[Stored data entries]

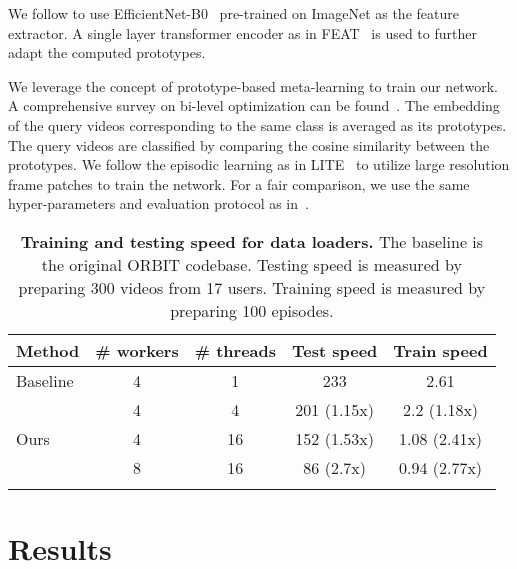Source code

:  We follow \cite{bronskill2021memory} to use EfficientNet-B0~\cite{tan2019efficientnet} pre-trained on ImageNet \cite{deng2009imagenet} as the feature extractor. A single layer transformer encoder as in FEAT~\cite{ye2020few} is used to further adapt the computed prototypes. 

 We leverage the concept of prototype-based meta-learning to train our network. A comprehensive survey on bi-level optimization can be found~\cite{chen2022gradient}. The embedding of the query videos corresponding to the same class is averaged as its prototypes. The query videos are classified by comparing the cosine similarity between the prototypes. We follow the episodic learning as in LITE~\cite{bronskill2021memory} to utilize large resolution frame patches to train the network. For a fair comparison, we use the same hyper-parameters and evaluation protocol as in~\cite{bronskill2021memory,massiceti2021orbit}. 


\begin{table}
\small
\centering
\setlength{\tabcolsep}{5pt}
\caption{\textbf{Training and testing speed for data loaders.} The baseline is the original ORBIT codebase. Testing speed is measured by preparing 300 videos from 17 users. Training speed is measured by preparing 100 episodes.} 
\begin{tabular}{lcccc}
\Xhline{1pt}
Method & \# workers & \# threads & Test speed & Train speed \\ 
\hline
Baseline & 4 & 1 & 233 & 2.61 \\
\Xhline{1pt}
 & 4 & 4 & 201 (1.15x) & 2.2 (1.18x) \\
Ours & 4 & 16 & 152 (1.53x) & 1.08 (2.41x) \\
 & 8 & 16 & 86 (2.7x) & 0.94 (2.77x) \\
 \Xhline{1pt}
\end{tabular}
\label{performance}
\end{table}

\section{Results}


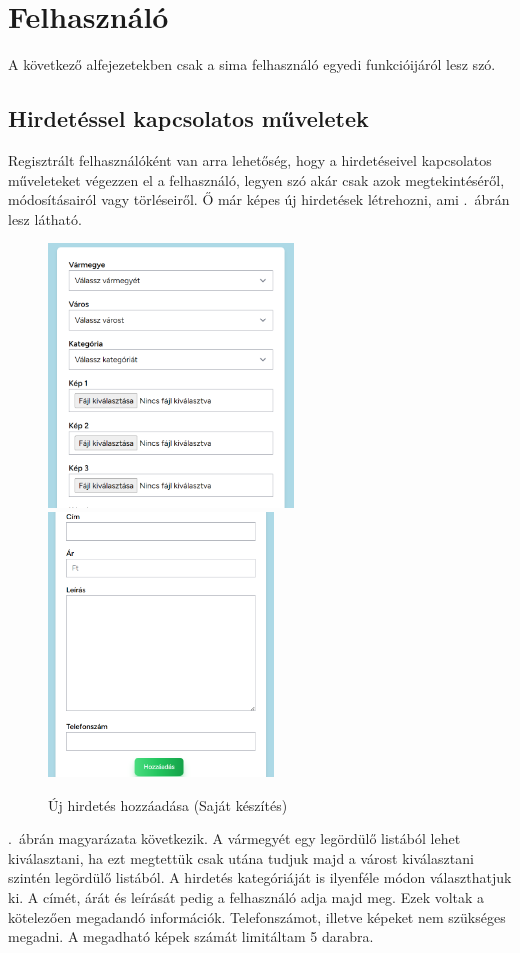 \documentclass[]{thesis-ekf}
\theoremstyle{definition}
\theoremstyle{remark}
\begin{document}
	\section{Felhasználó}
		A következő alfejezetekben csak a sima felhasználó egyedi funkcióijáról lesz szó.
	\subsection{Hirdetéssel kapcsolatos műveletek}
		Regisztrált felhasználóként van arra lehetőség, hogy a hirdetéseivel kapcsolatos műveleteket végezzen el a felhasználó, legyen szó akár csak azok megtekintéséről, módosításairól vagy törléseiről. Ő már képes új hirdetések létrehozni, ami .~ábrán lesz látható.
		\begin{figure}[ht!]
			\centering
			\includegraphics[height=7cm]{./felhasznaloi/hozzadas1}
			\includegraphics[height=7cm]{./felhasznaloi/hozzadas2}
			\caption{Új hirdetés hozzáadása (Saját készítés)} 
			\label{hirdetes-hozzadas-muvelet}
		\end{figure}
		.~ábrán magyarázata következik. A vármegyét egy legördülő listából lehet kiválasztani, ha ezt megtettük csak utána tudjuk majd a várost kiválasztani szintén legördülő listából. A hirdetés kategóriáját is ilyenféle módon választhatjuk ki. A címét, árát és leírását pedig a felhasználó adja majd meg. Ezek voltak a kötelezően megadandó információk. Telefonszámot, illetve képeket nem szükséges megadni. A megadható képek számát limitáltam 5 darabra.
\end{document}
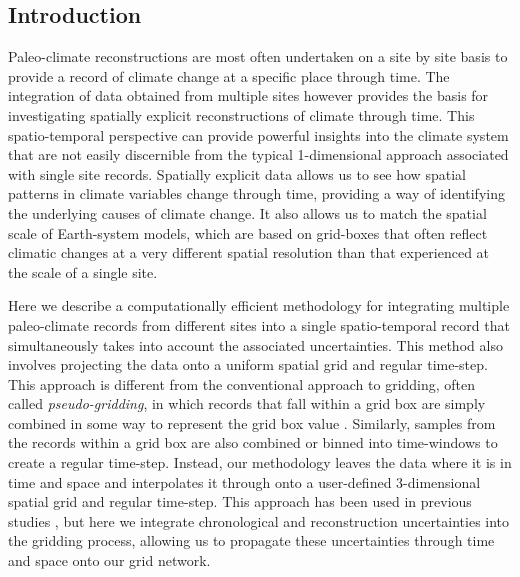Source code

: 

\label{chp:gridding}

\begin{refsection}


\section{Introduction}  \label{sec:gridding-intro}

Paleo-climate reconstructions are most often undertaken on a site by site basis to provide a record of climate change at a specific place through time. The integration of data obtained from multiple sites however provides the basis for investigating spatially explicit reconstructions of climate through time. This spatio-temporal perspective can provide powerful insights into the climate system that are not easily discernible from the typical 1-dimensional approach associated with single site records. Spatially explicit data allows us to see how spatial patterns in climate variables change through time, providing a way of identifying the underlying causes of climate change. It also allows us to match the spatial scale of Earth-system models, which are based on grid-boxes that often reflect climatic changes at a very different spatial resolution than that experienced at the scale of a single site.

Here we describe a computationally efficient methodology for integrating multiple paleo-climate records from different sites into a single spatio-temporal record that simultaneously takes into account the associated uncertainties. This method also involves projecting the data onto a uniform spatial grid and regular time-step. This approach is different from the conventional approach to gridding, often called \textit{pseudo-gridding}, in which records that fall within a grid box are simply combined in some way to represent the grid box value \citep[e.g.][]{BartleinHarrisonBrewerEtAl2010, MarsicekShumanBartleinEtAl2018, MarcottShakunClarkEtAl2013, WaelbroeckPaulKuceraEtAl2009}. Similarly, samples from the records within a grid box are also combined or binned into time-windows to create a regular time-step. Instead, our methodology leaves the data where it is in time and space and interpolates it through onto a user-defined 3-dimensional spatial grid and regular time-step. This approach has been used in previous studies \citep{DavisBrewerStevensonEtAl2003, MauriDavisCollinsEtAl2014, MauriDavisCollinsEtAl2015}, but here we integrate chronological and reconstruction uncertainties into the gridding process, allowing us to propagate these uncertainties through time and space onto our grid network. 


\end{refsection}
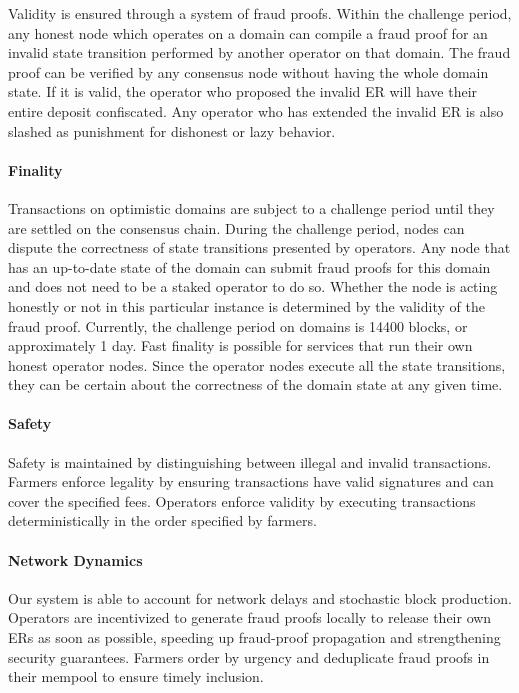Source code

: \documentclass[conference]{IEEEtran}
\begin{document}
Validity is ensured through a system of fraud proofs. Within the challenge period, any honest node which operates on a domain can compile a fraud proof for an invalid state transition performed by another operator on that domain. The fraud proof can be verified by any consensus node without having the whole domain state. If it is valid, the operator who proposed the invalid ER will have their entire deposit confiscated. Any operator who has extended the invalid ER is also slashed as punishment for dishonest or lazy behavior.

\paragraph{Finality}

Transactions on optimistic domains are subject to a challenge period until they are settled on the consensus chain. During the challenge period, nodes can dispute the correctness of state transitions presented by operators. Any node that has an up-to-date state of the domain can submit fraud proofs for this domain and does not need to be a staked operator to do so. Whether the node is acting honestly or not in this particular instance is determined by the validity of the fraud proof. Currently, the challenge period on domains is 14400 blocks, or approximately 1 day. Fast finality is possible for services that run their own honest operator nodes. Since the operator nodes execute all the state transitions, they can be certain about the correctness of the domain state at any given time.

\paragraph{Safety}

Safety is maintained by distinguishing between illegal and invalid transactions. Farmers enforce legality by ensuring transactions have valid signatures and can cover the specified fees. Operators enforce validity by executing transactions deterministically in the order specified by farmers.

\paragraph{Network Dynamics}

Our system is able to account for network delays and stochastic block production. Operators are incentivized to generate fraud proofs locally to release their own ERs as soon as possible, speeding up fraud-proof propagation and strengthening security guarantees. Farmers order by urgency and deduplicate fraud proofs in their mempool to ensure timely inclusion.
\end{document}
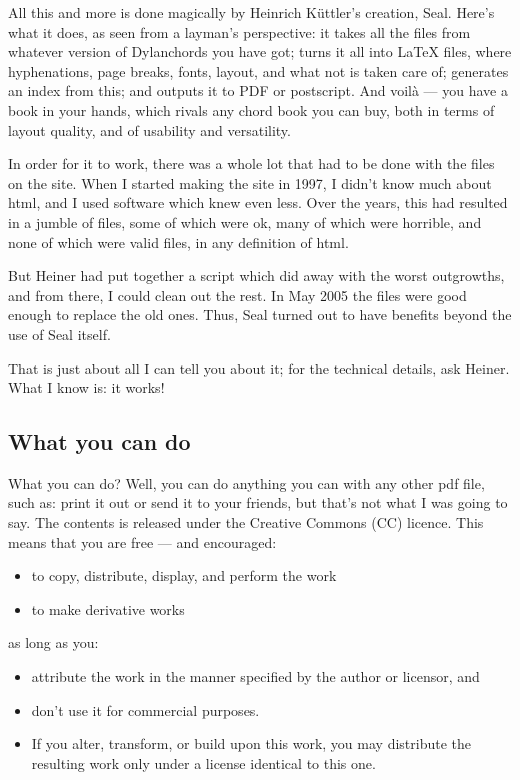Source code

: \begin{articlelayout}
All this and more is done magically by Heinrich K\"uttler's creation,
Seal. Here's what it does, as seen from a layman's perspective: it
takes all the files from whatever version of Dylanchords you have got;
turns it all into LaTeX files, where hyphenations, page breaks, fonts,
layout, and what not is taken care of; generates an index from this;
and outputs it to PDF or postscript. And voil\`a --- you have a book
in your hands, which rivals any chord book you can buy, both in terms
of layout quality, and of usability and versatility.
 
In order for it to work, there was a whole lot that had to be done
with the files on the site. When I started making the site in 1997, I
didn't know much about html, and I used software which knew even
less. Over the years, this had resulted in a jumble of files, some of
which were ok, many of which were horrible, and none of which were
valid files, in any definition of html.
 
But Heiner had put together a script which did away with the worst
outgrowths, and from there, I could clean out the rest. In May 2005
the files were good enough to replace the old ones. Thus, Seal turned
out to have benefits beyond the use of Seal itself.
 
That is just about all I can tell you about it; for the technical
details, ask Heiner. What I know is: it works!

\subsection*{What you can do}
 
What you can do? Well, you can do anything you can with any other pdf
file, such as: print it out or send it to your friends, but that's not
what I was going to say. The contents is released under the Creative
Commons (CC) licence. This means that you are free --- and encouraged:

\begin{itemize}
  \item to copy, distribute, display, and perform the work
  \item to make derivative works
\end{itemize}

as long as you:
\begin{itemize}
  \item attribute the work in the manner specified by the author or
    licensor, and
  \item don't use it for commercial purposes.
  \item If you alter, transform, or build upon this work, you may
    distribute the resulting work only under a license identical to
    this one.
\end{itemize}
 

\end{articlelayout}
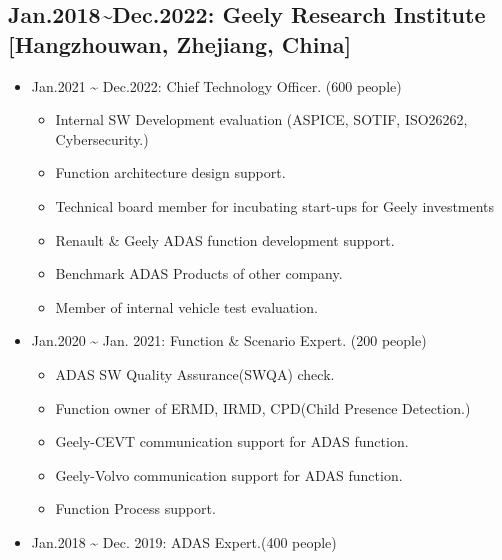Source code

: \documentclass[12pt,a4paper]{article}
\begin{document}
\subsection{Jan.2018{\textasciitilde}Dec.2022: Geely Research Institute [Hangzhouwan, Zhejiang, China]}
\begin{itemize}
\item Jan.2021 {\textasciitilde} Dec.2022: Chief Technology Officer. (600 people)

\begin{itemize}
\item Internal SW Development evaluation (ASPICE, SOTIF, ISO26262, Cybersecurity.)


\item Function architecture design support.


\item Technical board member for incubating start-ups for Geely investments


\item Renault \& Geely ADAS function development support.


\item Benchmark ADAS Products of other company.


\item Member of internal vehicle test evaluation.

\end{itemize}

\item Jan.2020 {\textasciitilde} Jan. 2021: Function \& Scenario Expert. (200 people)

\begin{itemize}
\item ADAS SW Quality Assurance(SWQA) check.


\item Function owner of ERMD, IRMD, CPD(Child Presence Detection.)


\item Geely-CEVT communication support for ADAS function.


\item Geely-Volvo communication support for ADAS function.


\item Function Process support. 

\end{itemize}

\item Jan.2018 {\textasciitilde} Dec. 2019: ADAS Expert.(400 people)


\end{itemize}
\end{document}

EXERCISE REQUIREMENTS | All lines that contain the word "subsection" must be copied from the records above.

OUTPUT BELOW |
	\subsection{Hirdetéssel kapcsolatos műveletek}
\subsection*{What you can do}
\subsection{Jan.2018{\textasciitilde}Dec.2022: Geely Research Institute [Hangzhouwan, Zhejiang, China]}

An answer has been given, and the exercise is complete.